▶ _Exercise_: For the records below, print the lines from the line with "everyone else's survey" through the line with "the IMRAD format." exactly as written; include both end lines and exclude the rest.

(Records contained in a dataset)
::::

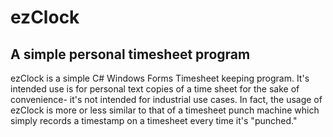# ezClock
## A simple personal timesheet program

ezClock is a simple C# Windows Forms Timesheet keeping program. It's intended use is for personal text copies of a time sheet for the sake of convenience- it's not intended for industrial use cases. In fact, the usage of ezClock is more or less similar to that of a timesheet punch machine which simply records a timestamp on a timesheet every time it's "punched."
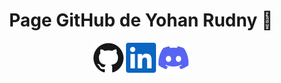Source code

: <h1 align="center">Page GitHub de Yohan Rudny 👋</h1>

<p align="center">
  <a href="https://github.com/Zakiryo"><img alt="GitHub" title="GitHub" height="48" width="48" src="assets/github.svg"></a>
  <a href="https://www.linkedin.com/in/yohan-rudny/"><img alt="LinkedIn" title="LinkedIn" height="48" width="48" src="assets/linkedin.svg"></a>
  <a href="https://discordapp.com/users/235791406407352320"><img alt="Discord" title="Discord" height="48" width="48" src="assets/discord.svg"></a>
</p>
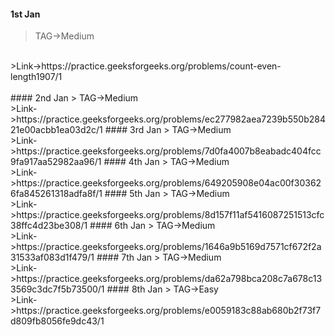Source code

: #### 1st Jan
> TAG->Medium
<br>
>Link->https://practice.geeksforgeeks.org/problems/count-even-length1907/1
<br>
<br>
#### 2nd Jan
> TAG->Medium
<br>
>Link->https://practice.geeksforgeeks.org/problems/ec277982aea7239b550b28421e00acbb1ea03d2c/1
#### 3rd Jan
> TAG->Medium
<br>
>Link->https://practice.geeksforgeeks.org/problems/7d0fa4007b8eabadc404fcc9fa917aa52982aa96/1
#### 4th Jan
> TAG->Medium
<br>
>Link->https://practice.geeksforgeeks.org/problems/649205908e04ac00f303626fa845261318adfa8f/1
#### 5th Jan
> TAG->Medium
<br>
>Link->https://practice.geeksforgeeks.org/problems/8d157f11af5416087251513cfc38ffc4d23be308/1
#### 6th Jan
> TAG->Medium
<br>
>Link->https://practice.geeksforgeeks.org/problems/1646a9b5169d7571cf672f2a31533af083d1f479/1
#### 7th Jan
> TAG->Medium
<br>
>Link->https://practice.geeksforgeeks.org/problems/da62a798bca208c7a678c133569c3dc7f5b73500/1
#### 8th Jan
> TAG->Easy
<br>
>Link->https://practice.geeksforgeeks.org/problems/e0059183c88ab680b2f73f7d809fb8056fe9dc43/1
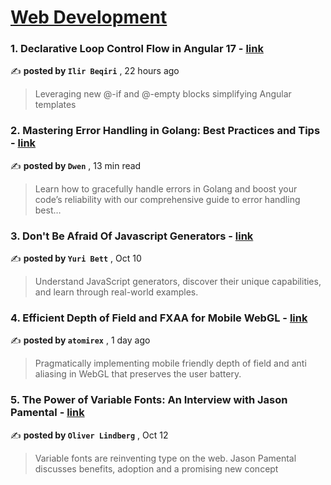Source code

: 
<h1><a href=https://medium.com/tag/web-development/recommended target="_blank" rel="noopener noreferrer">Web Development</a></h1>
<h3>1. Declarative Loop Control Flow in Angular 17 - <a href=https://medium.com/@lilbeqiri/declarative-loop-control-flow-in-angular-17-e48af8570f82?source=tag_recommended_feed---------0-84----------web_development----------5a92adb9_2853_4b76_9d81_8b3da61a8492------- target="_blank" rel="noopener noreferrer">link</a></h3>

✍️ **posted by `Ilir Beqiri`** <date> , 22 hours ago</date>

<blockquote>Leveraging new @-if and @-empty blocks simplifying Angular templates</blockquote>

<h3>2. Mastering Error Handling in Golang: Best Practices and Tips - <a href=https://medium.com/itnext/mastering-error-handling-in-golang-best-practices-and-tips-f6dbfbd66cdd?source=tag_recommended_feed---------1-107----------web_development----------5a92adb9_2853_4b76_9d81_8b3da61a8492------- target="_blank" rel="noopener noreferrer">link</a></h3>

✍️ **posted by `Dwen`** <date> , 13 min read</date>

<blockquote>Learn how to gracefully handle errors in Golang and boost your code’s reliability with our comprehensive guide to error handling best…</blockquote>

<h3>3. Don't Be Afraid Of Javascript Generators - <a href=https://medium.com/stackademic/dont-be-afraid-of-javascript-generators-15c998aea652?source=tag_recommended_feed---------2-85----------web_development----------5a92adb9_2853_4b76_9d81_8b3da61a8492------- target="_blank" rel="noopener noreferrer">link</a></h3>

✍️ **posted by `Yuri Bett`** <date> , Oct 10</date>

<blockquote>Understand JavaScript generators, discover their unique capabilities, and learn through real-world examples.</blockquote>

<h3>4. Efficient Depth of Field and FXAA for Mobile WebGL - <a href=https://medium.com/@atomirex/efficient-depth-of-field-and-fxaa-for-mobile-webgl-3e6daa4957d3?source=tag_recommended_feed---------3-84----------web_development----------5a92adb9_2853_4b76_9d81_8b3da61a8492------- target="_blank" rel="noopener noreferrer">link</a></h3>

✍️ **posted by `atomirex`** <date> , 1 day ago</date>

<blockquote>Pragmatically implementing mobile friendly depth of field and anti aliasing in WebGL that preserves the user battery.</blockquote>

<h3>5. The Power of Variable Fonts: An Interview with Jason Pamental - <a href=https://medium.com/ux-and-front-end-interviews/the-power-of-variable-fonts-an-interview-with-jason-pamental-a38f56c6084?source=tag_recommended_feed---------4-107----------web_development----------5a92adb9_2853_4b76_9d81_8b3da61a8492------- target="_blank" rel="noopener noreferrer">link</a></h3>

✍️ **posted by `Oliver Lindberg`** <date> , Oct 12</date>

<blockquote>Variable fonts are reinventing type on the web. Jason Pamental discusses benefits, adoption and a promising new concept</blockquote>

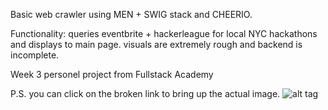 Basic web crawler using MEN + SWIG stack and CHEERIO. 

Functionality: queries eventbrite + hackerleague for local NYC hackathons and displays to main page. visuals are extremely rough and backend is incomplete.

Week 3 personel project from Fullstack Academy

P.S. you can click on the broken link to bring up the actual image.
![alt tag](https://github.com/etorkos/hackathon_crawler/tree/master/public/img/hackathon_crawler.png)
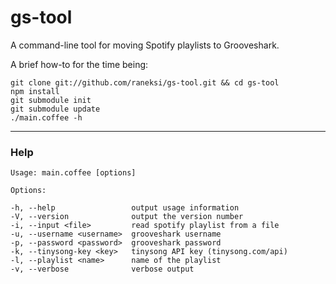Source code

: gs-tool
========

A command-line tool for moving Spotify playlists to Grooveshark.

A brief how-to for the time being:

	git clone git://github.com/raneksi/gs-tool.git && cd gs-tool
	npm install
	git submodule init
	git submodule update
	./main.coffee -h
	
---
	
### Help

	Usage: main.coffee [options]

	Options:

    -h, --help                 output usage information
    -V, --version              output the version number
    -i, --input <file>         read spotify playlist from a file
    -u, --username <username>  grooveshark username
    -p, --password <password>  grooveshark password
    -k, --tinysong-key <key>   tinysong API key (tinysong.com/api)
    -l, --playlist <name>      name of the playlist
    -v, --verbose              verbose output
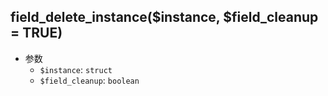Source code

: ## field_delete_instance($instance, $field_cleanup = TRUE)

- 参数
  - `$instance`: `struct`
  - `$field_cleanup`: `boolean`











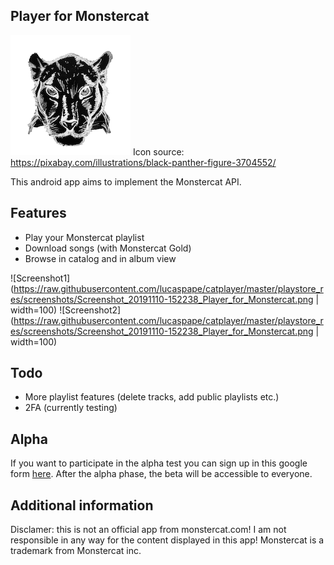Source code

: ## Player for Monstercat

![Icon](https://raw.githubusercontent.com/lucaspape/catplayer/master/playstore_res/icon-round-full.png)
Icon source: https://pixabay.com/illustrations/black-panther-figure-3704552/

This android app aims to implement the Monstercat API.

## Features

 - Play your Monstercat playlist
 - Download songs (with Monstercat Gold)
 - Browse in catalog and in album view

![Screenshot1](https://raw.githubusercontent.com/lucaspape/catplayer/master/playstore_res/screenshots/Screenshot_20191110-152238_Player_for_Monstercat.png | width=100)
![Screenshot2](https://raw.githubusercontent.com/lucaspape/catplayer/master/playstore_res/screenshots/Screenshot_20191110-152238_Player_for_Monstercat.png | width=100)

## Todo

 - More playlist features (delete tracks, add public playlists etc.)
 - 2FA (currently testing)

## Alpha

If you want to participate in the alpha test you can sign up in this google form [here](https://forms.gle/3XUywPuasvxHGYu16 "Google Forms").
After the alpha phase, the beta will be accessible to everyone.


## Additional information
Disclamer: this is not an official app from monstercat.com!
I am not responsible in any way for the content displayed in this app!
Monstercat is a trademark from Monstercat inc.

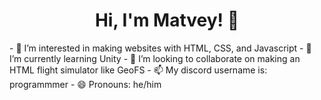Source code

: <h1 align="center">Hi, I'm <b>Matvey!</b> 👋</h1>
- 👀 I’m interested in making websites with HTML, CSS, and Javascript
- 🌱 I’m currently learning Unity
- 💞️ I’m looking to collaborate on making an HTML flight simulator like GeoFS
- 📫 My discord username is: programmmer
- 😄 Pronouns: he/him
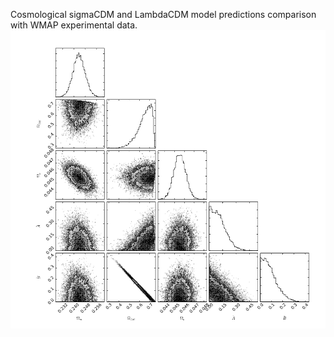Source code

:Cosmological sigmaCDM and LambdaCDM model predictions comparison with WMAP experimental data.
![alt text](https://github.com/arrghb2012/cosmological_models/raw/master/sigmaCDM_params.png)
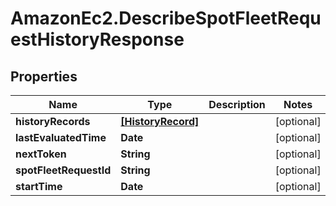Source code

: # AmazonEc2.DescribeSpotFleetRequestHistoryResponse

## Properties

Name | Type | Description | Notes
------------ | ------------- | ------------- | -------------
**historyRecords** | [**[HistoryRecord]**](HistoryRecord.md) |  | [optional] 
**lastEvaluatedTime** | **Date** |  | [optional] 
**nextToken** | **String** |  | [optional] 
**spotFleetRequestId** | **String** |  | [optional] 
**startTime** | **Date** |  | [optional] 


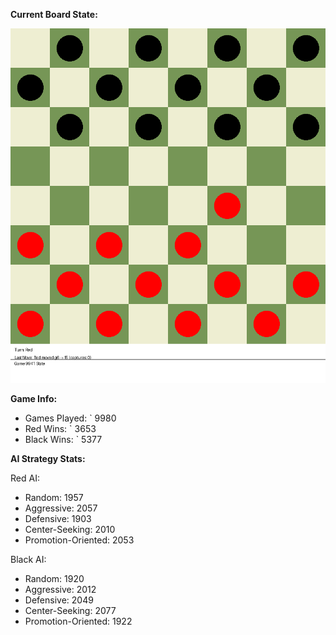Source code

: 
**Current Board State:**  
<!-- START_GIF -->
![Checkers Game](./checkers_game.gif)
<!-- END_GIF -->

**Game Info:**  
- Games Played: `<!-- GAMES_PLAYED --> 9980
- Red Wins: `<!-- RED_WINS --> 3653
- Black Wins: `<!-- BLACK_WINS --> 5377

<!-- AI_STATS -->
**AI Strategy Stats:**

Red AI:
- Random: 1957
- Aggressive: 2057
- Defensive: 1903
- Center-Seeking: 2010
- Promotion-Oriented: 2053

Black AI:
- Random: 1920
- Aggressive: 2012
- Defensive: 2049
- Center-Seeking: 2077
- Promotion-Oriented: 1922

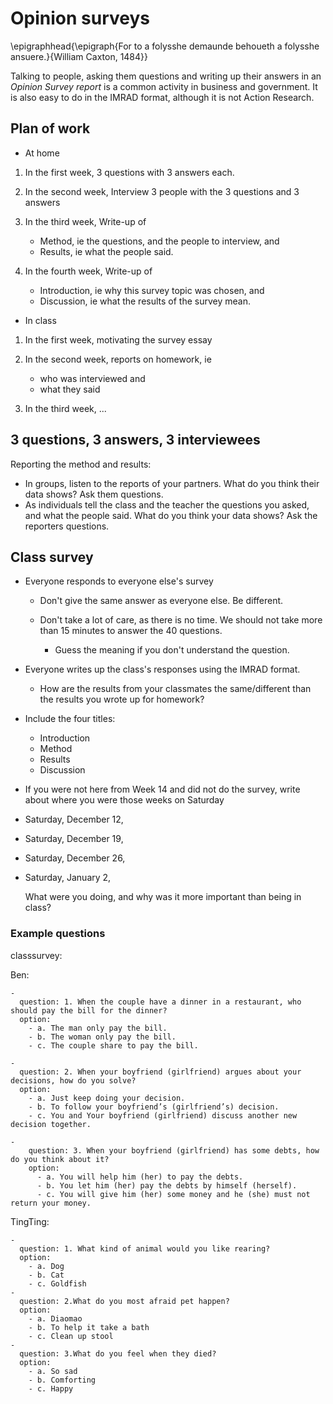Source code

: # Opinion surveys

\epigraphhead{\epigraph{For to a folysshe demaunde behoueth a folysshe ansuere.}{William Caxton, 1484}}

Talking to people, asking them questions and writing up their answers in an *Opinion Survey report* is a common activity in business and government. It is also easy to do in the IMRAD format, although it is not Action Research.

## Plan of work
	
* At home

1. In the first week, 3 questions with 3 answers each.
2. In the second week, Interview 3 people with the 3 questions and 3 answers 
3. In the third week, Write-up of

	- Method, ie the questions, and  the people to interview, and
	- Results, ie what the people said.

3. In the fourth week, Write-up of

	- Introduction, ie why this survey topic was chosen, and
	- Discussion, ie what the results of the survey mean.

* In class

1. In the first week, motivating the survey essay
2. In the second week, reports on homework, ie

	- who was interviewed and
	- what they said

3. In the third week, ...

## 3 questions, 3 answers, 3 interviewees

Reporting the method and results:

- In groups, listen to the reports of your partners. What do you think their data shows? Ask them questions.
- As individuals tell the class and the teacher the questions you asked, and what the people said. What do you think your data shows? Ask the reporters questions.

## Class survey

* Everyone responds to everyone else's survey

	* Don't give the same answer as everyone else. Be different.

	* Don't take a lot of care, as there is no time. We should not take more than 15 minutes to answer the 40 questions.

		* Guess the meaning if you don't understand the question.

* Everyone writes up the class's responses using the IMRAD format.

	* How are the results from your classmates the same/different than the results you wrote up for homework?

* Include the four titles:

	* Introduction
	* Method
	* Results
	* Discussion

* If you were not here from Week 14 and did not do the survey, write about where you were those weeks on Saturday

* Saturday, December 12,
* Saturday, December 19,
* Saturday, December 26,
* Saturday, January 2,

	What were you doing, and why was it more important than being in class?

### Example questions

classsurvey:

  Ben:

    -
      question: 1. When the couple have a dinner in a restaurant, who should pay the bill for the dinner?
      option:
        - a. The man only pay the bill.
        - b. The woman only pay the bill.
        - c. The couple share to pay the bill.
     
    -
      question: 2. When your boyfriend (girlfriend) argues about your decisions, how do you solve?
      option:
        - a. Just keep doing your decision.
        - b. To follow your boyfriend’s (girlfriend’s) decision.
        - c. You and Your boyfriend (girlfriend) discuss another new decision together.
      
    -
        question: 3. When your boyfriend (girlfriend) has some debts, how do you think about it?
        option:
          - a. You will help him (her) to pay the debts.
          - b. You let him (her) pay the debts by himself (herself).
          - c. You will give him (her) some money and he (she) must not return your money.

  TingTing:

    -
      question: 1. What kind of animal would you like rearing?
      option:
        - a. Dog
        - b. Cat
        - c. Goldfish
    -
      question: 2.What do you most afraid pet happen?
      option:
        - a. Diaomao
        - b. To help it take a bath
        - c. Clean up stool
    -
      question: 3.What do you feel when they died?
      option:
        - a. So sad
        - b. Comforting
        - c. Happy


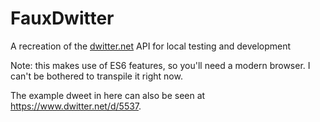 # FauxDwitter
A recreation of the [dwitter.net](dwitter.net) API for local testing and development

Note: this makes use of ES6 features, so you'll need a modern browser. I can't be bothered to transpile it right now.

The example dweet in here can also be seen at https://www.dwitter.net/d/5537.
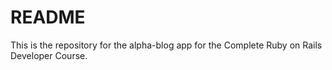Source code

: # README

This is the repository for the alpha-blog app for the Complete Ruby on Rails Developer Course.
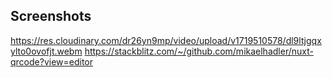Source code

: ## Screenshots
https://res.cloudinary.com/dr26yn9mp/video/upload/v1719510578/dl9ltjgqxylto0ovofjt.webm
https://stackblitz.com/~/github.com/mikaelhadler/nuxt-qrcode?view=editor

::::

▶ _Task result_:
* Everyone responds to everyone else's survey

	* Don't give the same answer as everyone else. Be different.

	* Don't take a lot of care, as there is no time. We should not take more than 15 minutes to answer the 40 questions.

		* Guess the meaning if you don't understand the question.

* Everyone writes up the class's responses using the IMRAD format.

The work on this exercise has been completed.